In 2013, Utah had just 18 breweries and three distilleries.
Liquor sales are likely to continue to grow, according to numbers in the DABC's 2016 annual report released Tuesday.
Between July 1, 2015, and June 30, 2016, liquor sales at Utah's 44 state-owned stores brought in a record $405.9 million, excluding sales taxes. That's a 7.8 percent jump from 2015, when annual sales were $376.2 million.
More than 16 percent of the total, or $65.5 million, is wine, beer and spirits purchased by Utah restaurants and bars for on-premise consumption.
The DABC keeps about $46.6 million, or about 11 percent of the revenues, to cover operating costs, such as liquor storage and delivery as well as salaries, wages and benefits for the 220 full-time and 315 part-time employees.

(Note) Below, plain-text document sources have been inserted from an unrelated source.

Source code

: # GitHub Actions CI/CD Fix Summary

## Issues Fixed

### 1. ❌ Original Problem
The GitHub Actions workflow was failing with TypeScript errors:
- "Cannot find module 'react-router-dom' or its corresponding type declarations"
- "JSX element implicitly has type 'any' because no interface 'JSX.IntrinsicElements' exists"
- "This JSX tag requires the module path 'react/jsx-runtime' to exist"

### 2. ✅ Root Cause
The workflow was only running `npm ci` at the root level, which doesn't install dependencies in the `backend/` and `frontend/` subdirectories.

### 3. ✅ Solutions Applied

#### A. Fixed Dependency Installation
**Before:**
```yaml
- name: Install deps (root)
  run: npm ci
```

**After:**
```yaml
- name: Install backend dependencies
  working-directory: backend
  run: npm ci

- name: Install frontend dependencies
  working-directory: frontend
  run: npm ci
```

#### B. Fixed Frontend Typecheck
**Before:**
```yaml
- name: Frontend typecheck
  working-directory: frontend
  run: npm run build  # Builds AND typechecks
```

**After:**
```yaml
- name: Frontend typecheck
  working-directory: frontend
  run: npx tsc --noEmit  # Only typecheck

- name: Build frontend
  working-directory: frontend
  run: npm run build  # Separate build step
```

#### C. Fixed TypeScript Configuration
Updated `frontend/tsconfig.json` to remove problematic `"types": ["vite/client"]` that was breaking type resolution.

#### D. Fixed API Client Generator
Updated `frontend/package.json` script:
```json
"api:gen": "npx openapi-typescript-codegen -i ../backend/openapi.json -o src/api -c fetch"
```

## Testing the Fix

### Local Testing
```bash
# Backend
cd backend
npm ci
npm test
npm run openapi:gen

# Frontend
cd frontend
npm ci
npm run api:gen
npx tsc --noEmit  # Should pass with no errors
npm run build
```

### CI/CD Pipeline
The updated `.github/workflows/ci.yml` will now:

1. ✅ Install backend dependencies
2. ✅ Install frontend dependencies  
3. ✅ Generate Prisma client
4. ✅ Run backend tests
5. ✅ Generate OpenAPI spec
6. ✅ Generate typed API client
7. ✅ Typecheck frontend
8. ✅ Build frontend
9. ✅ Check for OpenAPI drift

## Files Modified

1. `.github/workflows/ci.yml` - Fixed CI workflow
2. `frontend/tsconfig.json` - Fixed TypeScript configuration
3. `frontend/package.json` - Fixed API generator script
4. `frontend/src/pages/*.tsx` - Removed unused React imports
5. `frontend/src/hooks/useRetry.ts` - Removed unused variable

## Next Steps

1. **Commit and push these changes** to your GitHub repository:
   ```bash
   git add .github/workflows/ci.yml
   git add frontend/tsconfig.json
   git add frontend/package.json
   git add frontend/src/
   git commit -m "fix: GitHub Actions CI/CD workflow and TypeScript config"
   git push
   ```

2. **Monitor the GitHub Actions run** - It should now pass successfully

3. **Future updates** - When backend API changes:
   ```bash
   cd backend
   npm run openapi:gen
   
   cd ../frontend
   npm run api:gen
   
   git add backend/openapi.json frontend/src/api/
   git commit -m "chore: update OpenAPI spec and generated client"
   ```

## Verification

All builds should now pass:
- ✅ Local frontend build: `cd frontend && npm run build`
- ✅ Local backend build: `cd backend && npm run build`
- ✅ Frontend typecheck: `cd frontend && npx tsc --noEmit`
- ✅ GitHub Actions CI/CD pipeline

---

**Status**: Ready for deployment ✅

Under Utah law, however, the rest must be returned to the state. To meet that legal obligation, the DABC transfered $104.03 million to the general fund; $40.64 million to Utah's school lunch program; more than $4 million to the State Bureau of Investigation for liquor law enforcement efforts; and $2.19 million to an education program that works to prevent underage drinking, according to the report.
The DABC also collected $21.74 million in sales taxes, which are distributed to cities and counties.

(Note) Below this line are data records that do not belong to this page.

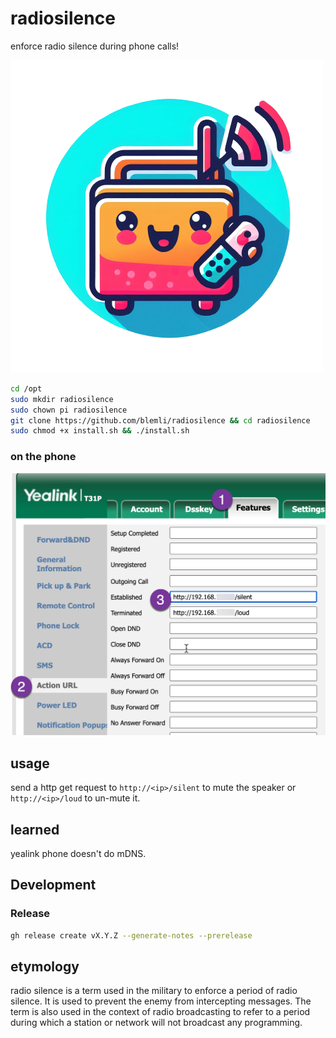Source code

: # radiosilence
enforce radio silence during phone calls!

![radiosilence](assets/radiosilence.png)

```bash
cd /opt
sudo mkdir radiosilence
sudo chown pi radiosilence
git clone https://github.com/blemli/radiosilence && cd radiosilence
sudo chmod +x install.sh && ./install.sh

```

### on the phone
![2023-10-14_12-43-19](assets/2023-10-14_12-43-19.png)

## usage
send a http get request to `http://<ip>/silent` to mute the speaker or `http://<ip>/loud` to un-mute it.

## learned
yealink phone doesn't do mDNS.



## Development

### Release

```bash
gh release create vX.Y.Z --generate-notes --prerelease
```



## etymology
radio silence is a term used in the military to enforce a period of radio silence. It is used to prevent the enemy from intercepting messages. The term is also used in the context of radio broadcasting to refer to a period during which a station or network will not broadcast any programming.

In a letter to employees that was included in the annual report, commission Chairman John T. Nielsen said he believed "that the department is significantly underfunded" and promised that the commission would "do all we are able to improve funding."
Top 5 liquor stores by sales volume
1. Salt Lake Club Store (for restaurants and bars) ($23.5 million, up 12.44 percent from 2015)

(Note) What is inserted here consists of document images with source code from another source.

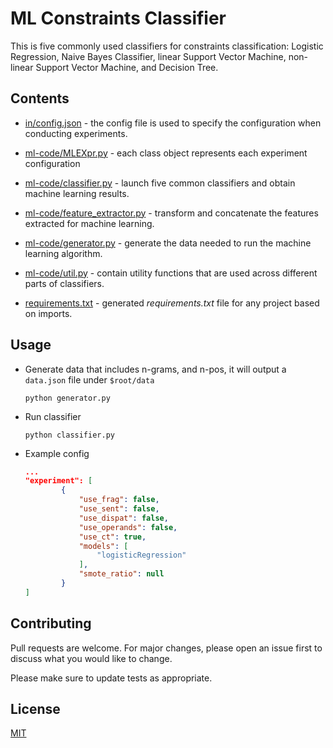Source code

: # ML Constraints Classifier

This is five commonly used classifiers for constraints classification: Logistic Regression, Naive Bayes Classifier, linear Support Vector Machine, non-linear Support Vector Machine, and Decision Tree.

## Contents

- [in/config.json](https://anonymous.4open.science/r/towards-automated-identification-of-data-constraints-8FC1/code/ML-constraints-classifier/in/config.json) - the config file is used to specify the configuration when conducting experiments.
- [ml-code/MLEXpr.py](https://anonymous.4open.science/r/towards-automated-identification-of-data-constraints-8FC1/code/ML-constraints-classifier/ml-code/MLExpr.py) - each class object represents each experiment configuration
- [ml-code/classifier.py](https://anonymous.4open.science/r/towards-automated-identification-of-data-constraints-8FC1/code/ML-constraints-classifier/ml-code/classifier.py) - launch five common classifiers and obtain machine learning results.
- [ml-code/feature_extractor.py](https://anonymous.4open.science/r/towards-automated-identification-of-data-constraints-8FC1/code/ML-constraints-classifier/ml-code/feature_extractor.py) - transform and concatenate the features extracted for machine learning.
- [ml-code/generator.py](https://anonymous.4open.science/r/towards-automated-identification-of-data-constraints-8FC1/code/ML-constraints-classifier/ml-code/generator.py) - generate the data needed to run the machine learning algorithm.
- [ml-code/util.py](https://anonymous.4open.science/r/towards-automated-identification-of-data-constraints-8FC1/code/ML-constraints-classifier/ml-code/util.py) - contain utility functions that are used across different parts of classifiers.

- [requirements.txt](https://anonymous.4open.science/r/towards-automated-identification-of-data-constraints-8FC1/code/ML-constraints-classifier/ml-code/requirements.txt) - generated *requirements.txt* file for any project based on imports.

## Usage

- Generate data that includes n-grams, and n-pos, it will output a `data.json` file under `$root/data`

  `python generator.py`

- Run classifier

  `python classifier.py`

- Example config

  ```json
  ...
  "experiment": [
          {
              "use_frag": false,
              "use_sent": false,
              "use_dispat": false,
              "use_operands": false,
              "use_ct": true,
              "models": [
                  "logisticRegression"
              ],
              "smote_ratio": null
          }
  ]
  ```

  



## Contributing

Pull requests are welcome. For major changes, please open an issue first to discuss what you would like to change.

Please make sure to update tests as appropriate.



## License

[MIT](https://choosealicense.com/licenses/mit/)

2. Cottonwood Heights ($19.2 million, up 11 percent)
3. Sandy ($18.1 million, up 4.8 percent)
4. Sugar House ($15 million, up 6.7 percent)
5. Snow Creek in Park City ($14.7 million, up 5.9 percent)
Top-selling brands by category
Spirits • Barton Vodka ($2.8 million in sales)
Wine • Kendall Jackson Vintner's Reserve Chardonnay ($927,149)
Heavy Beer • Squatters Hop Rising Double IPA ($1.66 million)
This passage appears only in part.